BEGIN

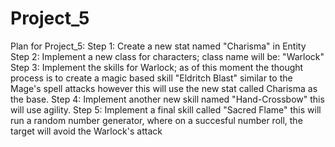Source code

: # Project_5
Plan for Project_5:
Step 1: Create a new stat named "Charisma" in Entity
Step 2: Implement a new class for characters; class name will be: "Warlock"
Step 3: Implement the skills for Warlock; as of this moment the thought process is to create a magic based skill "Eldritch Blast" similar to the Mage's spell attacks however this will use the new stat called Charisma as the base.
Step 4: Implement another new skill named "Hand-Crossbow" this will use agility.
Step 5: Implement a final skill called "Sacred Flame" this will run a random number generator, where on a succesful number roll, the target will avoid the Warlock's attack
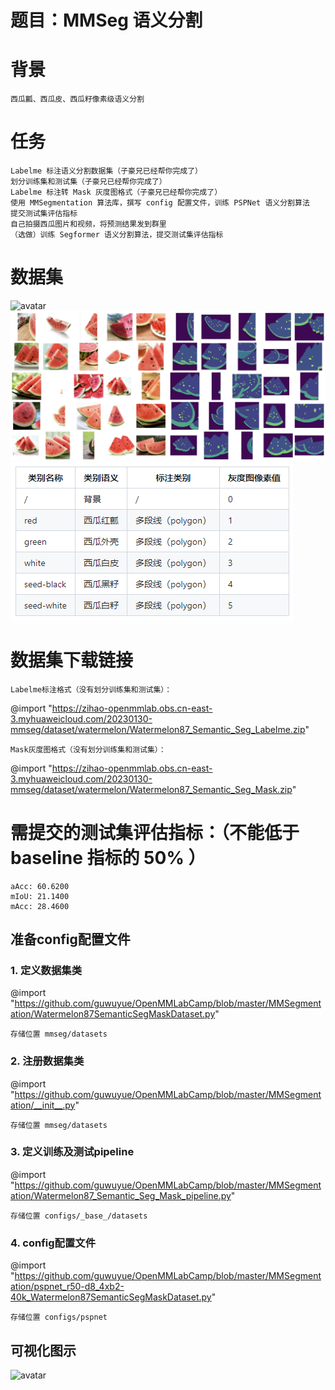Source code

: # 题目：MMSeg 语义分割

# 背景
    西瓜瓤、西瓜皮、西瓜籽像素级语义分割

# 任务
    Labelme 标注语义分割数据集（子豪兄已经帮你完成了）
    划分训练集和测试集（子豪兄已经帮你完成了）
    Labelme 标注转 Mask 灰度图格式（子豪兄已经帮你完成了）
    使用 MMSegmentation 算法库，撰写 config 配置文件，训练 PSPNet 语义分割算法
    提交测试集评估指标
    自己拍摄西瓜图片和视频，将预测结果发到群里
    （选做）训练 Segformer 语义分割算法，提交测试集评估指标

# 数据集
![avatar](/MMSegmentation/1.png)
![avatar](/MMSegmentation/2.png)
![avatar](/MMSegmentation/img.png)

# 数据集下载链接
    Labelme标注格式（没有划分训练集和测试集）：
@import "https://zihao-openmmlab.obs.cn-east-3.myhuaweicloud.com/20230130-mmseg/dataset/watermelon/Watermelon87_Semantic_Seg_Labelme.zip"
    
    Mask灰度图格式（没有划分训练集和测试集）：
@import "https://zihao-openmmlab.obs.cn-east-3.myhuaweicloud.com/20230130-mmseg/dataset/watermelon/Watermelon87_Semantic_Seg_Mask.zip"

# 需提交的测试集评估指标：（不能低于 baseline 指标的 50% ）
    aAcc: 60.6200
    mIoU: 21.1400
    mAcc: 28.4600

## 准备config配置文件
### 1. 定义数据集类
@import "https://github.com/guwuyue/OpenMMLabCamp/blob/master/MMSegmentation/Watermelon87SemanticSegMaskDataset.py"
    
    存储位置 mmseg/datasets
### 2. 注册数据集类
@import "https://github.com/guwuyue/OpenMMLabCamp/blob/master/MMSegmentation/__init__.py"
    
    存储位置 mmseg/datasets
### 3. 定义训练及测试pipeline
@import "https://github.com/guwuyue/OpenMMLabCamp/blob/master/MMSegmentation/Watermelon87_Semantic_Seg_Mask_pipeline.py"
    
    存储位置 configs/_base_/datasets
### 4. config配置文件
@import "https://github.com/guwuyue/OpenMMLabCamp/blob/master/MMSegmentation/pspnet_r50-d8_4xb2-40k_Watermelon87SemanticSegMaskDataset.py"
    
    存储位置 configs/pspnet 


## 可视化图示
![avatar](/MMSegmentation/vis1.png)
    

    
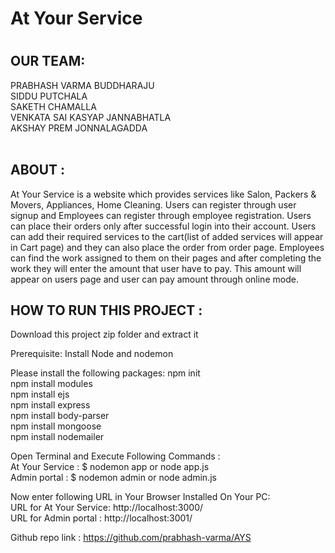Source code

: <h1> At Your Service<h1>

<h2>OUR TEAM:</h2>
    PRABHASH VARMA BUDDHARAJU
    <br>
    SIDDU PUTCHALA
    <br>
    SAKETH CHAMALLA
    <br>
    VENKATA SAI KASYAP JANNABHATLA
    <br>
    AKSHAY PREM JONNALAGADDA
    <br><br>


<h2>ABOUT :</h2> At Your Service is a website which provides services like Salon, Packers & Movers, Appliances, Home Cleaning. Users can register through user signup and Employees can register through 
employee registration. Users can place their orders only after successful login into their account. Users can add their required services to the cart(list of added services will appear in Cart page)
and they can also place the order from order page. Employees can find the work assigned to them on their pages and after completing the work they will enter the amount that user have to pay. This amount 
will appear on users page and user can pay amount through online mode.
<br>

<h2>HOW TO RUN THIS PROJECT :</h2>

Download this project zip folder and extract it

Prerequisite: Install Node and nodemon

Please install the following packages:
npm init
    <br>
npm install modules
    <br>
npm install ejs
    <br>
npm install express 
    <br>
npm install body-parser
    <br>
npm install mongoose
    <br>
npm install nodemailer
    <br>

Open Terminal and Execute Following Commands :
    <br>
At Your Service : $ nodemon app or node app.js
    <br>
Admin portal    : $ nodemon admin or node admin.js
    <br>

Now enter following URL in Your Browser Installed On Your PC:
    <br>
URL for At Your Service: http://localhost:3000/ 
    <br>
URL for Admin portal : http://localhost:3001/
    <br>

Github repo link : https://github.com/prabhash-varma/AYS
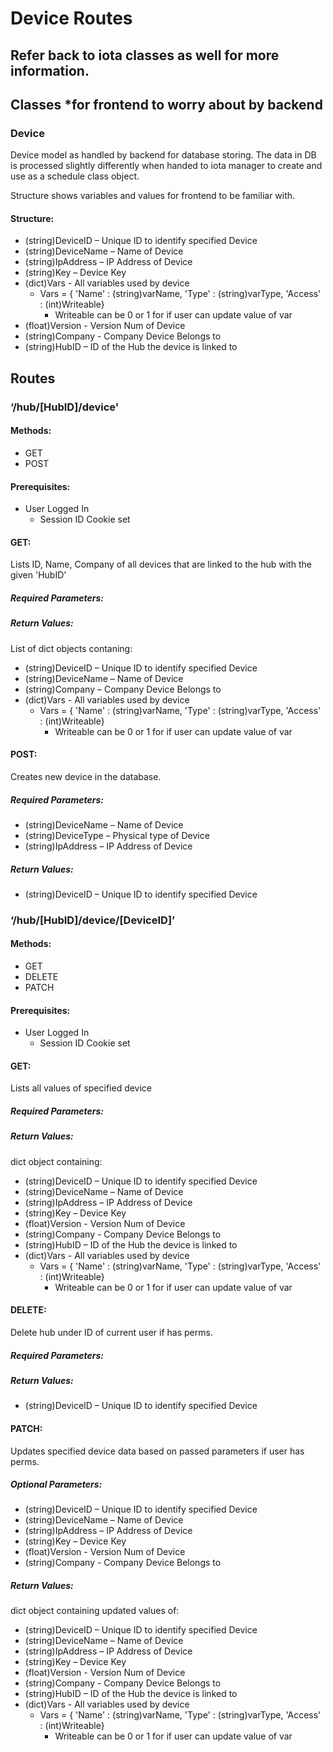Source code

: # Device Routes
## Refer back to iota classes as well for more information.

## Classes *for frontend to worry about by backend

### Device

Device model as handled by backend for database storing. The data in DB is processed slightly differently when handed to iota manager to create and use as a schedule class object. 

Structure shows variables and values for frontend to be familiar with.

#### Structure:
-	(string)DeviceID – Unique ID to identify specified Device
-	(string)DeviceName – Name of Device
-	(string)IpAddress – IP Address of Device
-	(string)Key – Device Key
-   (dict)Vars - All variables used by device
    -   Vars = { 'Name' : (string)varName, 'Type' : (string)varType, 'Access' : (int)Writeable}
        -   Writeable can be 0 or 1 for if user can update value of var
-   (float)Version - Version Num of Device
-   (string)Company - Company Device Belongs to
-	(string)HubID – ID of the Hub the device is linked to

## Routes

### ‘/hub/[HubID]/device'

#### Methods: 
-	GET
-	POST

#### Prerequisites: 
-	User Logged In
    -	Session ID Cookie set

#### GET: 

Lists ID, Name, Company of all devices that are linked to the hub with the given 'HubID'

##### Required Parameters:

##### Return Values:
List of dict objects contaning:
-	(string)DeviceID – Unique ID to identify specified Device
-	(string)DeviceName – Name of Device
-	(string)Company – Company Device Belongs to
-   (dict)Vars - All variables used by device
    -   Vars = { 'Name' : (string)varName, 'Type' : (string)varType, 'Access' : (int)Writeable}
        -   Writeable can be 0 or 1 for if user can update value of var

#### POST:

Creates new device in the database.

##### Required Parameters:
-	(string)DeviceName – Name of Device
-	(string)DeviceType – Physical type of Device
-	(string)IpAddress – IP Address of Device

##### Return Values:
-	(string)DeviceID – Unique ID to identify specified Device

### ‘/hub/[HubID]/device/[DeviceID]’

#### Methods: 
-	GET
-	DELETE
-   PATCH

#### Prerequisites: 
-	User Logged In
    -	Session ID Cookie set

#### GET: 

Lists all values of specified device

##### Required Parameters:

##### Return Values:
dict object containing:
-	(string)DeviceID – Unique ID to identify specified Device
-	(string)DeviceName – Name of Device
-	(string)IpAddress – IP Address of Device
-	(string)Key – Device Key
-   (float)Version - Version Num of Device
-   (string)Company - Company Device Belongs to
-	(string)HubID – ID of the Hub the device is linked to
-   (dict)Vars - All variables used by device
    -   Vars = { 'Name' : (string)varName, 'Type' : (string)varType, 'Access' : (int)Writeable}
        -   Writeable can be 0 or 1 for if user can update value of var

#### DELETE:

Delete hub under ID of current user if has perms.

##### Required Parameters:

##### Return Values:
-	(string)DeviceID – Unique ID to identify specified Device

#### PATCH: 

Updates specified device data based on passed parameters if user has perms.

##### Optional Parameters:
-	(string)DeviceID – Unique ID to identify specified Device
-	(string)DeviceName – Name of Device
-	(string)IpAddress – IP Address of Device
-	(string)Key – Device Key
-   (float)Version - Version Num of Device
-   (string)Company - Company Device Belongs to

##### Return Values:
dict object containing updated values of:
-	(string)DeviceID – Unique ID to identify specified Device
-	(string)DeviceName – Name of Device
-	(string)IpAddress – IP Address of Device
-	(string)Key – Device Key
-   (float)Version - Version Num of Device
-   (string)Company - Company Device Belongs to
-	(string)HubID – ID of the Hub the device is linked to
-   (dict)Vars - All variables used by device
    -   Vars = { 'Name' : (string)varName, 'Type' : (string)varType, 'Access' : (int)Writeable}
        -   Writeable can be 0 or 1 for if user can update value of var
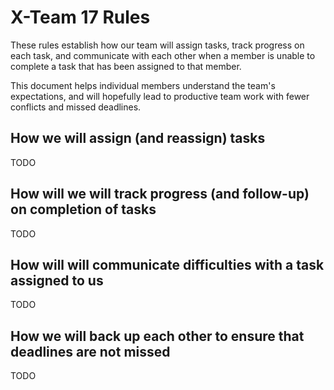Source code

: # X-Team 17 Rules

These rules establish how our team will assign tasks,
track progress on each task, and communicate with each other 
when a member is unable to complete a task that has been assigned to that member.

This document helps individual members understand the team's expectations,
and will hopefully lead to productive team work with fewer conflicts
and missed deadlines.

## How we will assign (and reassign) tasks

TODO

## How will we will track progress (and follow-up) on completion of tasks

TODO

## How will will communicate difficulties with a task assigned to us

TODO

## How we will back up each other to ensure that deadlines are not missed

TODO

END

**Instructions to follow**
Please write out only the material above, exactly, from its first line through the line that contains "Step 3: Implement", and include no pictures.

**Solution for this exercise**
Source code

: # Project_5
Plan for Project_5:
Step 1: Create a new stat named "Charisma" in Entity
Step 2: Implement a new class for characters; class name will be: "Warlock"
Step 3: Implement the skills for Warlock; as of this moment the thought process is to create a magic based skill "Eldritch Blast" similar to the Mage's spell attacks however this will use the new stat called Charisma as the base.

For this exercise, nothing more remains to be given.